I'm training a simple feedforward neural network which outputs parameters of a beta distribution from which I take samples, and use it with BCELoss. The problem is that the memory (RAM) usage increases with number of training iterations and it starts thrashing soon after, giving me no choice but to force-shut-down the computer (code below). The GPU usage is stable.
Here is the network architecture:
from pyro.distributions.torch import Beta
import torch
import torch.nn as nn
from torch.nn import functional as F
from torch.autograd import Variable
class WNetBeta(nn.Module):
def __init__(self, in_ch, out_ch, C0=32):
super(WNetBeta, self).__init__()
self.conv0 = conv(in_ch, C0, (1, 3, 3), padding=(0, 1, 1))

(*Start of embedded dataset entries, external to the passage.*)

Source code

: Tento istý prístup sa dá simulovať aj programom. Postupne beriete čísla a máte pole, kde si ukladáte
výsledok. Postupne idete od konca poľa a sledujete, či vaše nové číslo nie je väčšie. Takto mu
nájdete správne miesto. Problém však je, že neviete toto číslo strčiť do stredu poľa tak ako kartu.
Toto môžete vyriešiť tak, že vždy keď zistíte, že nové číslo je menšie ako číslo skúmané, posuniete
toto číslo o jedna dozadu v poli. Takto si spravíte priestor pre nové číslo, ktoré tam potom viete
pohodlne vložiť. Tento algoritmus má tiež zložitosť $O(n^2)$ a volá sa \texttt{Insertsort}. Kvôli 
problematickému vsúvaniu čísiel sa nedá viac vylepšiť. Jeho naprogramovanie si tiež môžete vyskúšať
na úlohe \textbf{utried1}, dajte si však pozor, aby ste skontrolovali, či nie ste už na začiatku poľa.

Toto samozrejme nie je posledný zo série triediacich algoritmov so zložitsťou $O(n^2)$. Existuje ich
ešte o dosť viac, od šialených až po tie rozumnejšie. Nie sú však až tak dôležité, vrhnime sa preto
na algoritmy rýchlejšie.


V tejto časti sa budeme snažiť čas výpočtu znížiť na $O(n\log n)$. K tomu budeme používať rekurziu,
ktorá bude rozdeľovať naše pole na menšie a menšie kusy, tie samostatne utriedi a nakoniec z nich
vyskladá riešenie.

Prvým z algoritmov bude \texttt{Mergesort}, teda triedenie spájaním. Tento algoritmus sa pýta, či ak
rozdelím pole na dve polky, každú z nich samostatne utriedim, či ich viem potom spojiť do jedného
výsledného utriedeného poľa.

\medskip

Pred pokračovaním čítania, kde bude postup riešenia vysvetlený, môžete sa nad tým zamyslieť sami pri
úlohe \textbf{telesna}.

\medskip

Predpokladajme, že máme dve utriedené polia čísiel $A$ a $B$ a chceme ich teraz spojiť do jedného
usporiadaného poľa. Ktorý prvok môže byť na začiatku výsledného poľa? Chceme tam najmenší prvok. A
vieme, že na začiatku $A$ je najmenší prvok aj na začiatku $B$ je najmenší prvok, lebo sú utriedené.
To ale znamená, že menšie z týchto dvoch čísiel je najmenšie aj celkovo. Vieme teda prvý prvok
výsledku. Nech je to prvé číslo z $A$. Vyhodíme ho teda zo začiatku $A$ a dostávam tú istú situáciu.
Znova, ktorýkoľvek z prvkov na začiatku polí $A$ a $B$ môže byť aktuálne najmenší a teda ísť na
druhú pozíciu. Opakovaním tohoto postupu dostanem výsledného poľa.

self.resblock1 = ResBlock(C0, C0)
self.resblock2 = ResBlock(C0, C0)
self.tconv1 = tconv(C0, C0)
self.avgsample = nn.AvgPool3d((1, 2, 2), stride=(1, 2, 2))

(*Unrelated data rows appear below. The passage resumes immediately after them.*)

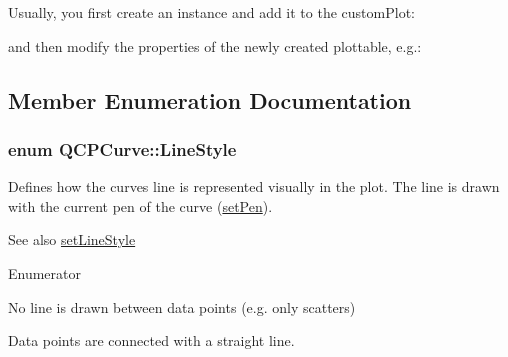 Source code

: Usually, you first create an instance and add it to the custom\+Plot\+: 
\begin{DoxyCodeInclude}
\end{DoxyCodeInclude}
and then modify the properties of the newly created plottable, e.\+g.\+: 
\begin{DoxyCodeInclude}
\end{DoxyCodeInclude}


\subsection{Member Enumeration Documentation}
\subsubsection[{\texorpdfstring{Line\+Style}{LineStyle}}]{\setlength{\rightskip}{0pt plus 5cm}enum {\bf Q\+C\+P\+Curve\+::\+Line\+Style}}\hypertarget{classQCPCurve_a2710e9f79302152cff794c6e16cc01f1}{}\label{classQCPCurve_a2710e9f79302152cff794c6e16cc01f1}
Defines how the curve\textquotesingle{}s line is represented visually in the plot. The line is drawn with the current pen of the curve (\hyperlink{classQCPAbstractPlottable_ab74b09ae4c0e7e13142fe4b5bf46cac7}{set\+Pen}). \begin{DoxySeeAlso}{See also}
\hyperlink{classQCPCurve_a4a377ec863ff81a1875c3094a6177c19}{set\+Line\+Style} 
\end{DoxySeeAlso}
\begin{Desc}
\item[Enumerator]\par
\begin{description}
\item[{\em 
ls\+None\hypertarget{classQCPCurve_a2710e9f79302152cff794c6e16cc01f1aec1601a191cdf0b4e761c4c66092cc48}{}\label{classQCPCurve_a2710e9f79302152cff794c6e16cc01f1aec1601a191cdf0b4e761c4c66092cc48}
}]No line is drawn between data points (e.\+g. only scatters) \item[{\em 
ls\+Line\hypertarget{classQCPCurve_a2710e9f79302152cff794c6e16cc01f1ade5822ce6fbf131d3df131795c2e1003}{}\label{classQCPCurve_a2710e9f79302152cff794c6e16cc01f1ade5822ce6fbf131d3df131795c2e1003}
}]Data points are connected with a straight line. \end{description}
\end{Desc}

self.resblock3 = ResBlock(C0, C0)
self.resblock4 = ResBlock(C0, C0)
self.tconv2 = tconv(C0, C0)
self.pconv1 = pconv(C0, out_ch, (1, 3, 3), padding=(0, 1, 1))
def forward(self, x):
data = self.conv0(x)
data = self.resblock1(data)
data = self.resblock2(data)
data = self.tconv1(data)
data = self.avgsample(data)
data = self.resblock3(data)
data = self.resblock4(data)
data = self.tconv2(data)
out = self.pconv1(data)
## get alpha, beta
logalpha = out[:, 0]
logbeta = out[:, 1]
alpha = torch.exp(logalpha)
beta = torch.exp(logbeta)
# Get samples now
T = 10
alphar = alpha.unsqueeze(1).repeat(1, T, 1, 1, 1, 1)

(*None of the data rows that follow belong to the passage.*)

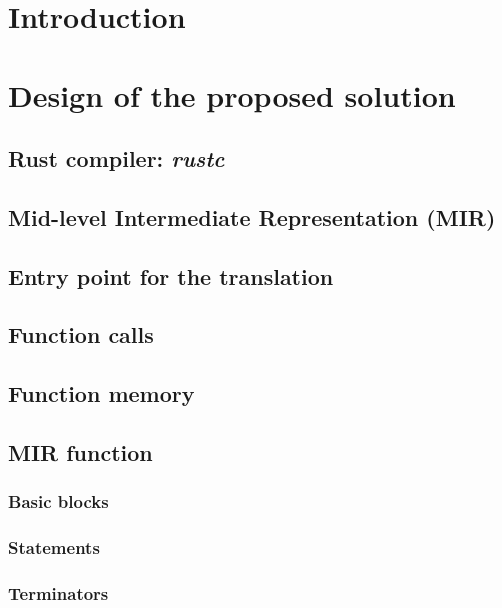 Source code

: \documentclass[12pt, oneside]{book}
\begin{document}




\chapter{Introduction}







\bigskip

\chapter{Design of the proposed solution}

\section{Rust compiler: \emph{rustc}}
\section{Mid-level Intermediate Representation (MIR)}
\section{Entry point for the translation}
\section{Function calls}
\section{Function memory}
\section{MIR function}
\subsection{Basic blocks}
\subsection{Statements}
\subsection{Terminators}
\end{document}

betar = beta.unsqueeze(1).repeat(1, T, 1, 1, 1, 1)
m = Beta(alphar, betar)
p = m.rsample().mean(1)
return p, logalpha, logbeta
And here is my training loop:
model = WNetBeta(4, 2).cuda()
# define optimizer
optim = Adam(model.parameters(), lr=2e-5, weight_decay=1e-7)
#optim = SGD(model.parameters(), lr=1e-5, momentum=0.3)
if os.path.exists(optim_name):
optim.load_state_dict(torch.load(optim_name))
# dataloader
train_ds = Loader('train')
train_loader = DataLoader(train_ds, batch_size=1, shuffle=True, num_workers=0)
val_ds = Loader('val')
val_loader = DataLoader(val_ds, batch_size=1, shuffle=False, num_workers=0)
# loss function
loss_fn = nn.BCELoss()
# training loop
for i in range(EPOCHS):
model.train()
for j, (patch, whole_label) in enumerate(train_loader):
# get patch
optim.zero_grad()
patch = Variable(patch).cuda()
whole_label = Variable(whole_label).cuda()
p, log_alpha, log_beta = model(patch)
loss_val = loss_fn(p, whole_label)
loss_val.backward()
# Step
optim.step()
Thank you in advance.
Edit: I'm not putting up the definitions of the different modules (ResBlock, pconv, etc.) because they just normal convolution layers with different activations and stuff, so I think it isn't relevant and would just clutter up things.
This problem doesn't occur in case of a "baseline" which simply outputs a logit that is trained with BCELoss, so the case that the memory leak is due to a faulty data loader is unlikely.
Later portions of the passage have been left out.